Exercise details — What is needed is the whole of the data, set down exactly.

------ Records provided ------

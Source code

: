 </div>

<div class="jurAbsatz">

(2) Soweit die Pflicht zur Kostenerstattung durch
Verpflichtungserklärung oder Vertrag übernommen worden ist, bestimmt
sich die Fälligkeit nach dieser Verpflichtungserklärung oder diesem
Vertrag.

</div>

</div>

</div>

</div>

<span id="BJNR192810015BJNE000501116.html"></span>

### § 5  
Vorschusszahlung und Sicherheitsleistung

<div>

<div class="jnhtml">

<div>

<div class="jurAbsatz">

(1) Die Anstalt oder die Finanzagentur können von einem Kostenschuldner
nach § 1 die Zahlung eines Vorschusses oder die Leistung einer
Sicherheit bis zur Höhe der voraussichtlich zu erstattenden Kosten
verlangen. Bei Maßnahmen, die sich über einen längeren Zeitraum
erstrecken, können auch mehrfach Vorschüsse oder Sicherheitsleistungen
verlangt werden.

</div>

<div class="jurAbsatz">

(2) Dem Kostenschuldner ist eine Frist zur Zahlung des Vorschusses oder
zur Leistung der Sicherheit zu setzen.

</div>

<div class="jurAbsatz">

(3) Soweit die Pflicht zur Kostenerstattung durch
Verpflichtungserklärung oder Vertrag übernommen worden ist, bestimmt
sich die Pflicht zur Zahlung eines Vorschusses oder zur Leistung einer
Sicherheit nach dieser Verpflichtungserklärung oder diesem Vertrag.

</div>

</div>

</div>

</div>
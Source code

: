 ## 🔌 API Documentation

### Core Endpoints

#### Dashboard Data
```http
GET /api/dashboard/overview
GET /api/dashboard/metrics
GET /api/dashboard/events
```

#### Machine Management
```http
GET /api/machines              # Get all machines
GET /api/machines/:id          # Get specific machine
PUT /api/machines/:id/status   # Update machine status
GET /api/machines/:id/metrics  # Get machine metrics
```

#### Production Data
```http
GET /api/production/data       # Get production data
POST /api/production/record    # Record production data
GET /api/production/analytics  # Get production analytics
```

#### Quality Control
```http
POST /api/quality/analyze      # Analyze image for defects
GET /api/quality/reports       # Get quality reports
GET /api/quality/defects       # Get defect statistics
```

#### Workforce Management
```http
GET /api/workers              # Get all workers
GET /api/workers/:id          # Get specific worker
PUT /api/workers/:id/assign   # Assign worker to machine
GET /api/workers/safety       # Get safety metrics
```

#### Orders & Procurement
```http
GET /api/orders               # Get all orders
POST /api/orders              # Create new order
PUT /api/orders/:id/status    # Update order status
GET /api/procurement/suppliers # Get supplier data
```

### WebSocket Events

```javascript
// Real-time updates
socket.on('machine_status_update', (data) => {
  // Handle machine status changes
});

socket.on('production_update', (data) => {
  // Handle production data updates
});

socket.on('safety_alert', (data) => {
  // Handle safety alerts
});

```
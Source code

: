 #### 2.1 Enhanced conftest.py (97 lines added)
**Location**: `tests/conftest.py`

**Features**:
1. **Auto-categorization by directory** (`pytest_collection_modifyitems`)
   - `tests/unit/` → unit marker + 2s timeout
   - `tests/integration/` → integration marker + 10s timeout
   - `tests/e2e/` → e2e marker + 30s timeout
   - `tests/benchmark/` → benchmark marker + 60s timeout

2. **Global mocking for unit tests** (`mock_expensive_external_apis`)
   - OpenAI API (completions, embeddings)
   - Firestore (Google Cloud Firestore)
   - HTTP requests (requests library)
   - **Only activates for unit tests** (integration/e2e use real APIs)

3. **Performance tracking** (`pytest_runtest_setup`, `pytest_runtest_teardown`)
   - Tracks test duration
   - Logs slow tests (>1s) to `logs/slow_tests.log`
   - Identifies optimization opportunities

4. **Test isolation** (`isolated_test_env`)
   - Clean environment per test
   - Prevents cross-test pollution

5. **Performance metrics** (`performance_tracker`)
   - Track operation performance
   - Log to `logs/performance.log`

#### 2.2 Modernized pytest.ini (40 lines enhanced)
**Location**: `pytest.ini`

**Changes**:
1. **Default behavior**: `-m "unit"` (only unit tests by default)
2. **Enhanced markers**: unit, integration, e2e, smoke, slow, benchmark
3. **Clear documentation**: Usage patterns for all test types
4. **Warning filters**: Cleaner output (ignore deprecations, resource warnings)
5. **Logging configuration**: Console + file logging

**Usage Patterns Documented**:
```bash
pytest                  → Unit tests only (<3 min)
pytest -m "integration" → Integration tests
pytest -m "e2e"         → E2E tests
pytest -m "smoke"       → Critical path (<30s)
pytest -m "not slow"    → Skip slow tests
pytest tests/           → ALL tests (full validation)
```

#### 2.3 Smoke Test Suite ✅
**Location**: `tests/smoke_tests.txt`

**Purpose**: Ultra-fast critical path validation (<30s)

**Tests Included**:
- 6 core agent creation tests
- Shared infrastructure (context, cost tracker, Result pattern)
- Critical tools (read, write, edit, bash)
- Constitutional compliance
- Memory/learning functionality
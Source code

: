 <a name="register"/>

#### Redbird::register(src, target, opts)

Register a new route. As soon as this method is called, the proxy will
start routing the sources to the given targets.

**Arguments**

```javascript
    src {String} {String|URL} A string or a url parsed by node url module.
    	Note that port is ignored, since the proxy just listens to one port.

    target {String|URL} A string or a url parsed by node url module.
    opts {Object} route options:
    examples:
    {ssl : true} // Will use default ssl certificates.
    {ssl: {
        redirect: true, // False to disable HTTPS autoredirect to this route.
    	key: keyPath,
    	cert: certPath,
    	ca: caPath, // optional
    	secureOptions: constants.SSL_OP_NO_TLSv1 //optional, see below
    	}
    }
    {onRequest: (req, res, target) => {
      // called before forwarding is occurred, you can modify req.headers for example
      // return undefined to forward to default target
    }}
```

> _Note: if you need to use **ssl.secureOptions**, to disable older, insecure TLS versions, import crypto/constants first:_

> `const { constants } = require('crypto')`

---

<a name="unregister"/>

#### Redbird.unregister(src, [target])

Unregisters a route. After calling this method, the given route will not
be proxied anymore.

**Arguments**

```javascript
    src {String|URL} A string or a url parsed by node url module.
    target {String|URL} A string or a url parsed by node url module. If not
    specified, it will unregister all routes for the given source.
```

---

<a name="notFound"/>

------

Task output —
Source code

: </div>

<div class="jurAbsatz">

(2) Soweit die Pflicht zur Kostenerstattung durch
Verpflichtungserklärung oder Vertrag übernommen worden ist, bestimmt
sich die Fälligkeit nach dieser Verpflichtungserklärung oder diesem
Vertrag.

</div>

</div>

</div>

</div>

<span id="BJNR192810015BJNE000501116.html"></span>

### § 5  
Vorschusszahlung und Sicherheitsleistung

<div>

<div class="jnhtml">

<div>

<div class="jurAbsatz">

(1) Die Anstalt oder die Finanzagentur können von einem Kostenschuldner
nach § 1 die Zahlung eines Vorschusses oder die Leistung einer
Sicherheit bis zur Höhe der voraussichtlich zu erstattenden Kosten
verlangen. Bei Maßnahmen, die sich über einen längeren Zeitraum
erstrecken, können auch mehrfach Vorschüsse oder Sicherheitsleistungen
verlangt werden.

</div>

<div class="jurAbsatz">

(2) Dem Kostenschuldner ist eine Frist zur Zahlung des Vorschusses oder
zur Leistung der Sicherheit zu setzen.

</div>

<div class="jurAbsatz">

(3) Soweit die Pflicht zur Kostenerstattung durch
Verpflichtungserklärung oder Vertrag übernommen worden ist, bestimmt
sich die Pflicht zur Zahlung eines Vorschusses oder zur Leistung einer
Sicherheit nach dieser Verpflichtungserklärung oder diesem Vertrag.

</div>

</div>

</div>

</div>
Source code

: ## 🔌 API Documentation

### Core Endpoints

#### Dashboard Data
```http
GET /api/dashboard/overview
GET /api/dashboard/metrics
GET /api/dashboard/events
```

#### Machine Management
```http
GET /api/machines              # Get all machines
GET /api/machines/:id          # Get specific machine
PUT /api/machines/:id/status   # Update machine status
GET /api/machines/:id/metrics  # Get machine metrics
```

#### Production Data
```http
GET /api/production/data       # Get production data
POST /api/production/record    # Record production data
GET /api/production/analytics  # Get production analytics
```

#### Quality Control
```http
POST /api/quality/analyze      # Analyze image for defects
GET /api/quality/reports       # Get quality reports
GET /api/quality/defects       # Get defect statistics
```

#### Workforce Management
```http
GET /api/workers              # Get all workers
GET /api/workers/:id          # Get specific worker
PUT /api/workers/:id/assign   # Assign worker to machine
GET /api/workers/safety       # Get safety metrics
```

#### Orders & Procurement
```http
GET /api/orders               # Get all orders
POST /api/orders              # Create new order
PUT /api/orders/:id/status    # Update order status
GET /api/procurement/suppliers # Get supplier data
```

### WebSocket Events

```javascript
// Real-time updates
socket.on('machine_status_update', (data) => {
  // Handle machine status changes
});

socket.on('production_update', (data) => {
  // Handle production data updates
});

socket.on('safety_alert', (data) => {
  // Handle safety alerts
});

```
Source code

: #### 2.1 Enhanced conftest.py (97 lines added)
**Location**: `tests/conftest.py`

**Features**:
1. **Auto-categorization by directory** (`pytest_collection_modifyitems`)
   - `tests/unit/` → unit marker + 2s timeout
   - `tests/integration/` → integration marker + 10s timeout
   - `tests/e2e/` → e2e marker + 30s timeout
   - `tests/benchmark/` → benchmark marker + 60s timeout

2. **Global mocking for unit tests** (`mock_expensive_external_apis`)
   - OpenAI API (completions, embeddings)
   - Firestore (Google Cloud Firestore)
   - HTTP requests (requests library)
   - **Only activates for unit tests** (integration/e2e use real APIs)

3. **Performance tracking** (`pytest_runtest_setup`, `pytest_runtest_teardown`)
   - Tracks test duration
   - Logs slow tests (>1s) to `logs/slow_tests.log`
   - Identifies optimization opportunities

4. **Test isolation** (`isolated_test_env`)
   - Clean environment per test
   - Prevents cross-test pollution

5. **Performance metrics** (`performance_tracker`)
   - Track operation performance
   - Log to `logs/performance.log`

#### 2.2 Modernized pytest.ini (40 lines enhanced)
**Location**: `pytest.ini`

**Changes**:
1. **Default behavior**: `-m "unit"` (only unit tests by default)
2. **Enhanced markers**: unit, integration, e2e, smoke, slow, benchmark
3. **Clear documentation**: Usage patterns for all test types
4. **Warning filters**: Cleaner output (ignore deprecations, resource warnings)
5. **Logging configuration**: Console + file logging

**Usage Patterns Documented**:
```bash
pytest                  → Unit tests only (<3 min)
pytest -m "integration" → Integration tests
pytest -m "e2e"         → E2E tests
pytest -m "smoke"       → Critical path (<30s)
pytest -m "not slow"    → Skip slow tests
pytest tests/           → ALL tests (full validation)
```

#### 2.3 Smoke Test Suite ✅
**Location**: `tests/smoke_tests.txt`

**Purpose**: Ultra-fast critical path validation (<30s)

**Tests Included**:
- 6 core agent creation tests
- Shared infrastructure (context, cost tracker, Result pattern)
- Critical tools (read, write, edit, bash)
- Constitutional compliance
- Memory/learning functionality
Source code

: <a name="register"/>

#### Redbird::register(src, target, opts)

Register a new route. As soon as this method is called, the proxy will
start routing the sources to the given targets.

**Arguments**

```javascript
    src {String} {String|URL} A string or a url parsed by node url module.
    	Note that port is ignored, since the proxy just listens to one port.

    target {String|URL} A string or a url parsed by node url module.
    opts {Object} route options:
    examples:
    {ssl : true} // Will use default ssl certificates.
    {ssl: {
        redirect: true, // False to disable HTTPS autoredirect to this route.
    	key: keyPath,
    	cert: certPath,
    	ca: caPath, // optional
    	secureOptions: constants.SSL_OP_NO_TLSv1 //optional, see below
    	}
    }
    {onRequest: (req, res, target) => {
      // called before forwarding is occurred, you can modify req.headers for example
      // return undefined to forward to default target
    }}
```

> _Note: if you need to use **ssl.secureOptions**, to disable older, insecure TLS versions, import crypto/constants first:_

> `const { constants } = require('crypto')`

---

<a name="unregister"/>

#### Redbird.unregister(src, [target])

Unregisters a route. After calling this method, the given route will not
be proxied anymore.

**Arguments**

```javascript
    src {String|URL} A string or a url parsed by node url module.
    target {String|URL} A string or a url parsed by node url module. If not
    specified, it will unregister all routes for the given source.
```

---

<a name="notFound"/>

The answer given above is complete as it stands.